» **Task directions**
Filter the entries beneath this task, copying only the lines that hold the word "danemu".
++++
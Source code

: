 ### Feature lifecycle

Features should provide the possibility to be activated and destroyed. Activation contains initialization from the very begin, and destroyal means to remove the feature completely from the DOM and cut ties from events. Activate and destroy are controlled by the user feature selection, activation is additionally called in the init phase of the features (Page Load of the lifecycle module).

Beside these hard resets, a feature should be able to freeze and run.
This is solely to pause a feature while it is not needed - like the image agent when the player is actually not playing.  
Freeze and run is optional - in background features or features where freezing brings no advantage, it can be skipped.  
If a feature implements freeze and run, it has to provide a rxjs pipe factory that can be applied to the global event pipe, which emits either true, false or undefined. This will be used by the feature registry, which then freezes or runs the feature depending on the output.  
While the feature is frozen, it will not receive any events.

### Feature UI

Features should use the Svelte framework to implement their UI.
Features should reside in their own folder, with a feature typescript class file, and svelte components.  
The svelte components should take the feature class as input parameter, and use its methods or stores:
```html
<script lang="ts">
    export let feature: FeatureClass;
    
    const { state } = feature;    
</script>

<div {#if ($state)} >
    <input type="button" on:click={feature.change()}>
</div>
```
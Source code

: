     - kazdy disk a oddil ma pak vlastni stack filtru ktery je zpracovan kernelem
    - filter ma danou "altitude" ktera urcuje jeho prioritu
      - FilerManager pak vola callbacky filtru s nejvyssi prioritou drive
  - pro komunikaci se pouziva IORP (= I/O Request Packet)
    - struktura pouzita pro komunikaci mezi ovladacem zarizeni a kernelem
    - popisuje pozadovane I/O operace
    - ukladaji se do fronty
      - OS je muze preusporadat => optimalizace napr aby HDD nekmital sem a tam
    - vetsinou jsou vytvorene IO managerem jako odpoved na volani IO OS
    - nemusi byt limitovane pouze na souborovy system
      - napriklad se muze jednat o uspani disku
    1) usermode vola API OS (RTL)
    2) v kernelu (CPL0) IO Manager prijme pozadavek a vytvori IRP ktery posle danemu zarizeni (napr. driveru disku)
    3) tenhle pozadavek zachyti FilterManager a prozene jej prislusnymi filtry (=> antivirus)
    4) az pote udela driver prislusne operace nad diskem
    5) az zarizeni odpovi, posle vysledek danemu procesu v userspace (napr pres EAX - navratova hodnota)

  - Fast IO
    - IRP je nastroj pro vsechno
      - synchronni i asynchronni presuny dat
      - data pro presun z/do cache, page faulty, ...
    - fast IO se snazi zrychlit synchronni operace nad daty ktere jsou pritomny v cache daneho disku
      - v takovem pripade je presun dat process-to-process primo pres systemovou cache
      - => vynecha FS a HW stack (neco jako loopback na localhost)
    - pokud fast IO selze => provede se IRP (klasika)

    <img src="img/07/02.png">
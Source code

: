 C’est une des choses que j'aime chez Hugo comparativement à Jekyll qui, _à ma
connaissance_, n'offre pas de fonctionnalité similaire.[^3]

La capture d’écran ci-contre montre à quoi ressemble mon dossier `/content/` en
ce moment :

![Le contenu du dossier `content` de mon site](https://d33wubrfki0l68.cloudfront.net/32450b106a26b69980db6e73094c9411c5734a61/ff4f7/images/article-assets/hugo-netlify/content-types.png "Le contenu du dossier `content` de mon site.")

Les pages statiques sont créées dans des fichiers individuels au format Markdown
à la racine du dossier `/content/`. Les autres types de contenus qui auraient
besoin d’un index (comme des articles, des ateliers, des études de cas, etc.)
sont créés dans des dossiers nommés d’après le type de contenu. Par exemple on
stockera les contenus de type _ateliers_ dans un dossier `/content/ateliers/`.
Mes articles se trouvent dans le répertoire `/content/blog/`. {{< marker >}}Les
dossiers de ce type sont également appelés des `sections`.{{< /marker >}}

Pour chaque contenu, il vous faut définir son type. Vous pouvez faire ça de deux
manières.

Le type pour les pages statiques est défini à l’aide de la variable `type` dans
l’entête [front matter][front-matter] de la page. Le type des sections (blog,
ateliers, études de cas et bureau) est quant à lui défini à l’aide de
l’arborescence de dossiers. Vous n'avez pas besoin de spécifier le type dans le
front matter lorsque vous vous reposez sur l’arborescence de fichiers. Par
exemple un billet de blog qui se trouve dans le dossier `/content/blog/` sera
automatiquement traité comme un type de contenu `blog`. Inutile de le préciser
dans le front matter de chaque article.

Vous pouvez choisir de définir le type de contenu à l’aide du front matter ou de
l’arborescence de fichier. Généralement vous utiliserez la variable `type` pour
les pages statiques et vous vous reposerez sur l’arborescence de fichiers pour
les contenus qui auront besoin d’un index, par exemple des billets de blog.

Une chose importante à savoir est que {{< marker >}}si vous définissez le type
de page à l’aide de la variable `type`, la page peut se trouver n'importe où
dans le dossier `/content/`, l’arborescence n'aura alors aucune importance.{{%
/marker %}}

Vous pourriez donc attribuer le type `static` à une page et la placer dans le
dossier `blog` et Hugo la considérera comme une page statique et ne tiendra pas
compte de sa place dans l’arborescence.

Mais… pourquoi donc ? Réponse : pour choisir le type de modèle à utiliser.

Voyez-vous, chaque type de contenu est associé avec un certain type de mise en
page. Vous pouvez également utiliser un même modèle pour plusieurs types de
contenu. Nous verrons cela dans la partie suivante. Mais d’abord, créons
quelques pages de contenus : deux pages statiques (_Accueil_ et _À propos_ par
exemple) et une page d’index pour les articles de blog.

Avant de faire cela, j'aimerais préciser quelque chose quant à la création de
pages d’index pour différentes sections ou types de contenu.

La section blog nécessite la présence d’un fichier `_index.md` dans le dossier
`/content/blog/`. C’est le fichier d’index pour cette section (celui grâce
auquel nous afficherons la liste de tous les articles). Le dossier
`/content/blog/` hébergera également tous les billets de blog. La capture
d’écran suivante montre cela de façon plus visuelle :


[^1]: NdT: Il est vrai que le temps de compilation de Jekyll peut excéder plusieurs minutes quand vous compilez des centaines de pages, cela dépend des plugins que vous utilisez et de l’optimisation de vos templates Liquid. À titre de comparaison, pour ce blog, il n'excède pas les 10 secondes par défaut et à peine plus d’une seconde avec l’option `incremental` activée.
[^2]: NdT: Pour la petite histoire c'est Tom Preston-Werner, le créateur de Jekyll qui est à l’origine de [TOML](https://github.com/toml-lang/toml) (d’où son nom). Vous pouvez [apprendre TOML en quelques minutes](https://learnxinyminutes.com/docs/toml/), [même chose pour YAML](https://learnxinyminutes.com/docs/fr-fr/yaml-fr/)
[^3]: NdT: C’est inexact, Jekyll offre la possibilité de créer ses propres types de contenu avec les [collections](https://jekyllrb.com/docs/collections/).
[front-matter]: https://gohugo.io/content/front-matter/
++++
» **Output**
    2) v kernelu (CPL0) IO Manager prijme pozadavek a vytvori IRP ktery posle danemu zarizeni (napr. driveru disku)
    5) az zarizeni odpovi, posle vysledek danemu procesu v userspace (napr pres EAX - navratova hodnota)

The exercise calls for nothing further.